> Requirement
Every line from the start of the entries up to and including the one bearing "ON comment.author_id = author.id" must be printed verbatim, without the pictures.

> Data to examine
--- START ---

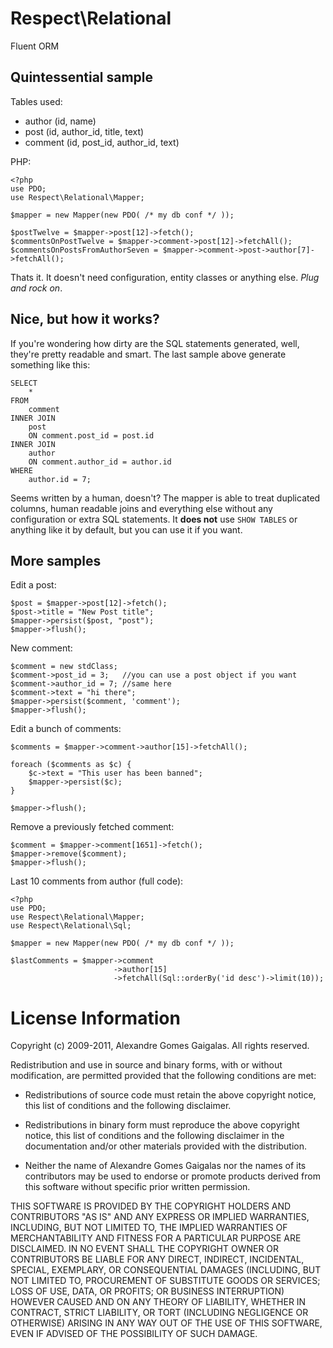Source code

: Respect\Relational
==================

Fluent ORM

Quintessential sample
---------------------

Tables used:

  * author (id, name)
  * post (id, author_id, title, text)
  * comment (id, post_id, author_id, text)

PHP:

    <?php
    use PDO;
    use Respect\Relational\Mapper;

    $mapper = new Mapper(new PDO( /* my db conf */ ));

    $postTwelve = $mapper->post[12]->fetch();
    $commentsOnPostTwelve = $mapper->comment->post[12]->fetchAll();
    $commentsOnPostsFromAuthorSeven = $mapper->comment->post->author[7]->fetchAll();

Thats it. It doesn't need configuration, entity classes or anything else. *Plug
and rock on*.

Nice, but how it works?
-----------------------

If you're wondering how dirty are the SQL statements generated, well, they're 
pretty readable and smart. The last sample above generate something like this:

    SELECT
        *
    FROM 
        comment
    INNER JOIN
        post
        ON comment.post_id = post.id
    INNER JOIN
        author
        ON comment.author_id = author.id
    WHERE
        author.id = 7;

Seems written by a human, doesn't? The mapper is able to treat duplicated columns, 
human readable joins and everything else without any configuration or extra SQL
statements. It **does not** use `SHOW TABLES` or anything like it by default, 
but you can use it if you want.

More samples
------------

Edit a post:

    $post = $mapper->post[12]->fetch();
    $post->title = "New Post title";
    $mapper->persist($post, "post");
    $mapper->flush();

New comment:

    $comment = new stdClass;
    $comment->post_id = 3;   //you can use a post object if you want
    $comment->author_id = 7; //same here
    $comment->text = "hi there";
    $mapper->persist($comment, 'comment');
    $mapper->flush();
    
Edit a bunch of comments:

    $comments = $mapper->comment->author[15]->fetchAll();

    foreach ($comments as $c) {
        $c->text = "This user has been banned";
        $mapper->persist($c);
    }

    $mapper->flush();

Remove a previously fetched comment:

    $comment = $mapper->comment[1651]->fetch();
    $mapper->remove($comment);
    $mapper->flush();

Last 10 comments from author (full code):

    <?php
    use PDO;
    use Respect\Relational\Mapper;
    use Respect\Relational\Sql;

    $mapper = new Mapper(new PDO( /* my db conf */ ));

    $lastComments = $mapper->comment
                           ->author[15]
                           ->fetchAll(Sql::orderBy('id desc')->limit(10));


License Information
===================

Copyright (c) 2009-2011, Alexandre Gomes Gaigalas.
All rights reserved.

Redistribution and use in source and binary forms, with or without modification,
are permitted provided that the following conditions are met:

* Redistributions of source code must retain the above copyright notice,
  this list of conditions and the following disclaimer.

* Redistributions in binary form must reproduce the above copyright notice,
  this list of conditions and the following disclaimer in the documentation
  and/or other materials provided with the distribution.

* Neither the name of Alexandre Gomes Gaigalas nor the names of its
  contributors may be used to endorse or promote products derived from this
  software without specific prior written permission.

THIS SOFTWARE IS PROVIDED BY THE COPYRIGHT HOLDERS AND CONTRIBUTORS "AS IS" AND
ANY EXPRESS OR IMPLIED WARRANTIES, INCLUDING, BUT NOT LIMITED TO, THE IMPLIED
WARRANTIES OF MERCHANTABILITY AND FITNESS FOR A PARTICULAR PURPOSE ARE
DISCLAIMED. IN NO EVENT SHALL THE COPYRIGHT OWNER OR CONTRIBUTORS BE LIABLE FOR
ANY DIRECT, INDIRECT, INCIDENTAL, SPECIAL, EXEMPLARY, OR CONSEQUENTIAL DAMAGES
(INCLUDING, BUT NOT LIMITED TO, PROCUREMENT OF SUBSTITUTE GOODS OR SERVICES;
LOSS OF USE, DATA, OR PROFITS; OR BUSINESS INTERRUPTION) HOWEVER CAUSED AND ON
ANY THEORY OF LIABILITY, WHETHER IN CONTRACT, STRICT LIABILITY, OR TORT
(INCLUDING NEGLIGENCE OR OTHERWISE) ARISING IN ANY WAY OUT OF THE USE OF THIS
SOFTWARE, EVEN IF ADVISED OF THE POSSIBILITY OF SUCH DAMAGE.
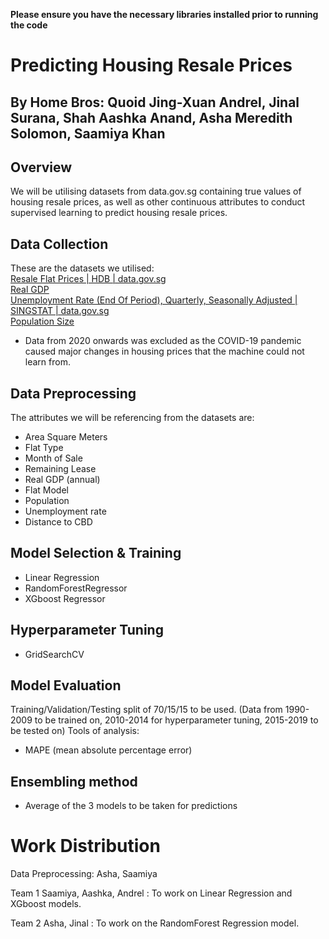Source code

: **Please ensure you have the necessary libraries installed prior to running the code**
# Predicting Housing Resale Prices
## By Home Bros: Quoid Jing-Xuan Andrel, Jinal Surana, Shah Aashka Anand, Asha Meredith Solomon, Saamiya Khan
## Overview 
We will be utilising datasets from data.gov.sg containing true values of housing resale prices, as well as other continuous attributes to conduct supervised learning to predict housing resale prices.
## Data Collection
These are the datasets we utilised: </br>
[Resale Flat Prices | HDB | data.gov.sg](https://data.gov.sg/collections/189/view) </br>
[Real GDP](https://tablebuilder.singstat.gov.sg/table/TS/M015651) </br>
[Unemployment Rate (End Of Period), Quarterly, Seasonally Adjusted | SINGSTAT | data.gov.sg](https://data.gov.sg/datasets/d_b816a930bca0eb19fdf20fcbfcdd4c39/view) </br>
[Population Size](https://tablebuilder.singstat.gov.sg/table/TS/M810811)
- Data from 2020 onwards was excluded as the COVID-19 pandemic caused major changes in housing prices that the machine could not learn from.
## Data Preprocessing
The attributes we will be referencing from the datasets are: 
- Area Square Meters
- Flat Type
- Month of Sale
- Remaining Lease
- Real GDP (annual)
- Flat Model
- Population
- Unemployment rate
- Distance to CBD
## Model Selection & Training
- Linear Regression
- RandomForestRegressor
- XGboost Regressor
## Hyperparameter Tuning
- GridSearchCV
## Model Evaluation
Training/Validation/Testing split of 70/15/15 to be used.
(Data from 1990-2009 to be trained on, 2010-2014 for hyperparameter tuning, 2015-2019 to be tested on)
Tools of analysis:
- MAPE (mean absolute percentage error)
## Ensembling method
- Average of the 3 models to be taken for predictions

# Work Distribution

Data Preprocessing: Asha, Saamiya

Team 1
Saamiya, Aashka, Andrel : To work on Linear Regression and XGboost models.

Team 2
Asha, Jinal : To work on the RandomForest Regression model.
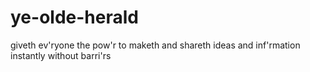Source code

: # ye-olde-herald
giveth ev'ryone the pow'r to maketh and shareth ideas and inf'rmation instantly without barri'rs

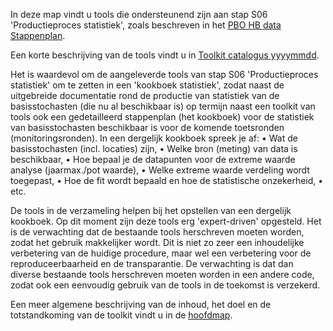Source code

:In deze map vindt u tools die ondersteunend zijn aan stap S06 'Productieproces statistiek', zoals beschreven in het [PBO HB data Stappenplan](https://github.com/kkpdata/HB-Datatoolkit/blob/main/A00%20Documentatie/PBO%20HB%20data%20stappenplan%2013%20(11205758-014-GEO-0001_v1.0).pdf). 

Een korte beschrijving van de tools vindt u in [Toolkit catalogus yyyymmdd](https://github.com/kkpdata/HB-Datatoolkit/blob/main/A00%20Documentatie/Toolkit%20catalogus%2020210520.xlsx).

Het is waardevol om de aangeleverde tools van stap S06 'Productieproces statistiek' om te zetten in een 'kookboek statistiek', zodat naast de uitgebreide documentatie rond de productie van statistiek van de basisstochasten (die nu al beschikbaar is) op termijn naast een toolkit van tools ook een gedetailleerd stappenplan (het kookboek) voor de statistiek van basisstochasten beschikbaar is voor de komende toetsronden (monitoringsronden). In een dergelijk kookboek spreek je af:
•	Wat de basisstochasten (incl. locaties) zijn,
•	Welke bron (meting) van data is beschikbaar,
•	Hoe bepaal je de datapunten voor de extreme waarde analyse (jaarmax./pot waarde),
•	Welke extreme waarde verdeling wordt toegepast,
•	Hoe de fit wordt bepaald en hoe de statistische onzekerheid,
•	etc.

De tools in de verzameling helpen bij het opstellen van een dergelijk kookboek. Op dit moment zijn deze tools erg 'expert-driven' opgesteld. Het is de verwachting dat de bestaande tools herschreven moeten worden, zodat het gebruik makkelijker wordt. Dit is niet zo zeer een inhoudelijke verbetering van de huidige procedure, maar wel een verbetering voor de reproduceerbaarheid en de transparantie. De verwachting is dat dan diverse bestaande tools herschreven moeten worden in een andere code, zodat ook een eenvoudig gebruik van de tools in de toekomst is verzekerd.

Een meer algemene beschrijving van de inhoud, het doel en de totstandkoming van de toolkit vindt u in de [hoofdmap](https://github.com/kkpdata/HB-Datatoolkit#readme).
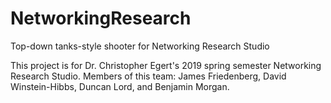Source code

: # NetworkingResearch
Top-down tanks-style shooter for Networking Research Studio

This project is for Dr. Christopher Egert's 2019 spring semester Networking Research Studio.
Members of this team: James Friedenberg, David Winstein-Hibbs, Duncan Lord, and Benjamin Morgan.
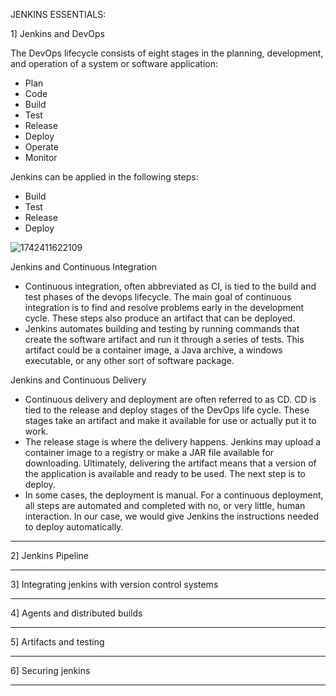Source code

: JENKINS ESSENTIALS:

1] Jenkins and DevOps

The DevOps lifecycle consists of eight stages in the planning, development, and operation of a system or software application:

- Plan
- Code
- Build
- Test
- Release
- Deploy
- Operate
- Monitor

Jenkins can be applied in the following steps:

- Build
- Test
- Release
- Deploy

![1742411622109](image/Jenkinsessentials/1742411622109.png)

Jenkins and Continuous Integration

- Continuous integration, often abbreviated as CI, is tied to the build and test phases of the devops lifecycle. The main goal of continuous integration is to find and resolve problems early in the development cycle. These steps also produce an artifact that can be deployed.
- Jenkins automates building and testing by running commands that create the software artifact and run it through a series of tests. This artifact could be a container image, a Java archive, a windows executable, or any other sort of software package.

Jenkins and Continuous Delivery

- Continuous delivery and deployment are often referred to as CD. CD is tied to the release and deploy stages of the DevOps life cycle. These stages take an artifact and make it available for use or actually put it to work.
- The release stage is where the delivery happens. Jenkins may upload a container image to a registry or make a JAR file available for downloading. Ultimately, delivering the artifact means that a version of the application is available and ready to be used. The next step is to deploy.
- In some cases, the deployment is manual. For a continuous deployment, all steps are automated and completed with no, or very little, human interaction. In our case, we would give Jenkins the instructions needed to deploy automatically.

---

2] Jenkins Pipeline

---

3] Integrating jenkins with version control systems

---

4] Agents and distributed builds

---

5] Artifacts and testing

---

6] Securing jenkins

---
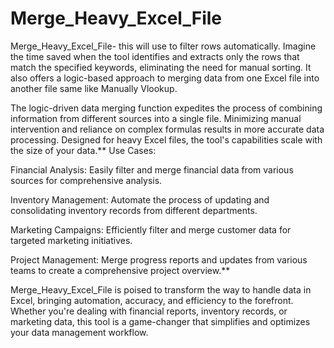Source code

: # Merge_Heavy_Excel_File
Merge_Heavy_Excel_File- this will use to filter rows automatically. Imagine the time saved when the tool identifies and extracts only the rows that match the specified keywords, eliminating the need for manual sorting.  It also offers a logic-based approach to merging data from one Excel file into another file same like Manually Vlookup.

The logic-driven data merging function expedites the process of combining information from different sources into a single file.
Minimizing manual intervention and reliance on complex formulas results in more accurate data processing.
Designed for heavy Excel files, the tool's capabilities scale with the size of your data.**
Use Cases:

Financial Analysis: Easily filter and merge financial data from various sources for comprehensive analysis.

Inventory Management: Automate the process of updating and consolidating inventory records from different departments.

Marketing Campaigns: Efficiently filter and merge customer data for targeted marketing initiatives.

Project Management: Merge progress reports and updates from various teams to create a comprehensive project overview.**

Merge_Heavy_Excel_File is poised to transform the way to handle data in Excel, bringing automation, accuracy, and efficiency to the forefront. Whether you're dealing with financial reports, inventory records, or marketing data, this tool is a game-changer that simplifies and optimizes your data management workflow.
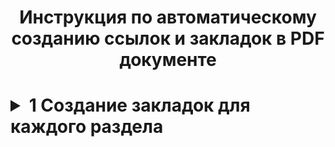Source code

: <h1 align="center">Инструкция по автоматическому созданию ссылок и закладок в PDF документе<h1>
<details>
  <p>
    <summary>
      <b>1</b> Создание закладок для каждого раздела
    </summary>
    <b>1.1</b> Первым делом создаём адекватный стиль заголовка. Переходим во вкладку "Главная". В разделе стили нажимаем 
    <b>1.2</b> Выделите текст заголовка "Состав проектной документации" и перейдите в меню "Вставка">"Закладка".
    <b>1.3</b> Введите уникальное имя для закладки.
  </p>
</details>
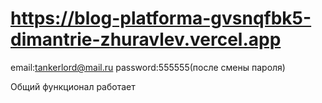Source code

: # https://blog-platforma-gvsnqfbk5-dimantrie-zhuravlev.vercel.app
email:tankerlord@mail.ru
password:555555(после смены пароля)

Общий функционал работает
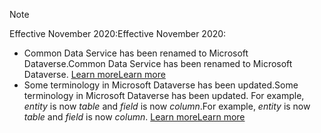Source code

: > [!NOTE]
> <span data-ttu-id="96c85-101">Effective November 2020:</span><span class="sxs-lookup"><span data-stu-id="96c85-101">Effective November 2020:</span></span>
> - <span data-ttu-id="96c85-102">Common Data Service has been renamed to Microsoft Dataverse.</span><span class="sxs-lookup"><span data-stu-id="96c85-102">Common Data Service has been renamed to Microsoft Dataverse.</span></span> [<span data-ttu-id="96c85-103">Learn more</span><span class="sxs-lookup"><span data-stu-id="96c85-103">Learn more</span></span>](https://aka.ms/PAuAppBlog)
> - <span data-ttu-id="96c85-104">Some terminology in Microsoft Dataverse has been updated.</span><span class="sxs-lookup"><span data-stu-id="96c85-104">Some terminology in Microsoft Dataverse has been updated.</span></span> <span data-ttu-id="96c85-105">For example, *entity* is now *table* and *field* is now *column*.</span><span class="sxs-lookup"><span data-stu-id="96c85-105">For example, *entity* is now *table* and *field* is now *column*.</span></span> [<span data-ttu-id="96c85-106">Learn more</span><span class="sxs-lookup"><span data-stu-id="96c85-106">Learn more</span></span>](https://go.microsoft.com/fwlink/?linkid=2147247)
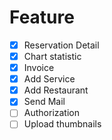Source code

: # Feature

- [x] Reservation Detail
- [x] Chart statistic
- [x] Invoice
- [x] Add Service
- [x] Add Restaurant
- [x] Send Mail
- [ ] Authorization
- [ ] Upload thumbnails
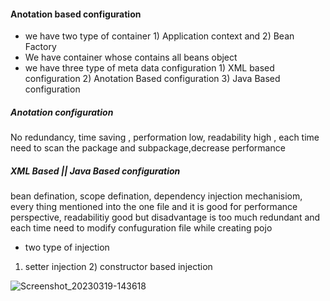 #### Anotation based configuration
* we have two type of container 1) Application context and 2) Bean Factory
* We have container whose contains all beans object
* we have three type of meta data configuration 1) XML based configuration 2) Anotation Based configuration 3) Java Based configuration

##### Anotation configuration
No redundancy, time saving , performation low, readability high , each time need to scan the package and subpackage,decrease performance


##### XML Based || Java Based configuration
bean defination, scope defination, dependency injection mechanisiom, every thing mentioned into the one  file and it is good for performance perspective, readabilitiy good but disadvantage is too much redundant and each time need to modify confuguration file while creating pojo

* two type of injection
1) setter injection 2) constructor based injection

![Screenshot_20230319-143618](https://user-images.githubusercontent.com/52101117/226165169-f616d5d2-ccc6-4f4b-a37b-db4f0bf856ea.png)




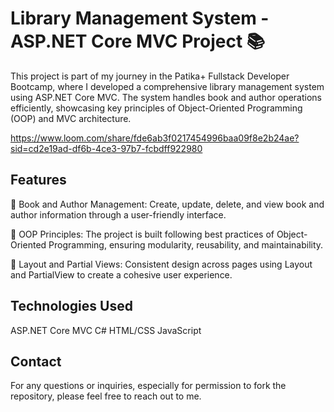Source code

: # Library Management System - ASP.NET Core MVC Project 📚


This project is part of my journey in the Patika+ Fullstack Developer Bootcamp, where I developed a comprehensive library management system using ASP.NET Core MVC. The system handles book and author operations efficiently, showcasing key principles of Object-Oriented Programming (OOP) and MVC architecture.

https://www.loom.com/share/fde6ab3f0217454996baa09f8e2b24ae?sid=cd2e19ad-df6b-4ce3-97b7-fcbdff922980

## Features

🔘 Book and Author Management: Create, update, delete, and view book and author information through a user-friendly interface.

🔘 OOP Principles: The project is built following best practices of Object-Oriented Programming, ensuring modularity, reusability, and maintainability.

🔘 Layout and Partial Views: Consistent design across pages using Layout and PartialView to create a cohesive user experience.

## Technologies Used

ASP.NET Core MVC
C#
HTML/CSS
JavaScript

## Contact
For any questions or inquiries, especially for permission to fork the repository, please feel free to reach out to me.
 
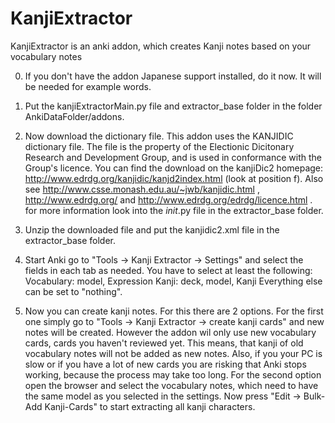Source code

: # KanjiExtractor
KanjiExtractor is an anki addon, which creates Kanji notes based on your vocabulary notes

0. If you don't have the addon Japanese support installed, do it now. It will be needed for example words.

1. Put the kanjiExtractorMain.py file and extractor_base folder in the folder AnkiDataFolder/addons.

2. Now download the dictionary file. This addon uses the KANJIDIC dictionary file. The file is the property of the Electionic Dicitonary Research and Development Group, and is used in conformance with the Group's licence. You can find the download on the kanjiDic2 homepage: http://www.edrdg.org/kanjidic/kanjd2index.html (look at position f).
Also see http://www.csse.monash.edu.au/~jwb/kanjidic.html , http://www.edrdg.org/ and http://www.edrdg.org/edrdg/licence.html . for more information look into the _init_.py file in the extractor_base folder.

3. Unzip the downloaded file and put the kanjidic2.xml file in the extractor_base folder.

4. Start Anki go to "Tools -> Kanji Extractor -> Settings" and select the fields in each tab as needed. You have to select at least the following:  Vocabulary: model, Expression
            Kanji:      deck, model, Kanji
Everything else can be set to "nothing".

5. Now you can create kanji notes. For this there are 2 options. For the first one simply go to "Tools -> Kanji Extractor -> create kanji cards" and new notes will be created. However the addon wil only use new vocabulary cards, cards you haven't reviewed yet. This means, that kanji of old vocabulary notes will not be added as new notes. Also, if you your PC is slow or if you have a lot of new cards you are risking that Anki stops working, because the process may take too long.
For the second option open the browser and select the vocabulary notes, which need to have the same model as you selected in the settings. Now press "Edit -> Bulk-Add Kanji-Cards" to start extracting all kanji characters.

--- END ---

> Output of the exercise
Source code

: Respect\Relational
==================

Fluent ORM

Quintessential sample
---------------------

Tables used:

  * author (id, name)
  * post (id, author_id, title, text)
  * comment (id, post_id, author_id, text)

PHP:

    <?php
    use PDO;
    use Respect\Relational\Mapper;

    $mapper = new Mapper(new PDO( /* my db conf */ ));

    $postTwelve = $mapper->post[12]->fetch();
    $commentsOnPostTwelve = $mapper->comment->post[12]->fetchAll();
    $commentsOnPostsFromAuthorSeven = $mapper->comment->post->author[7]->fetchAll();

Thats it. It doesn't need configuration, entity classes or anything else. *Plug
and rock on*.

Nice, but how it works?
-----------------------

If you're wondering how dirty are the SQL statements generated, well, they're 
pretty readable and smart. The last sample above generate something like this:

    SELECT
        *
    FROM 
        comment
    INNER JOIN
        post
        ON comment.post_id = post.id
    INNER JOIN
        author
        ON comment.author_id = author.id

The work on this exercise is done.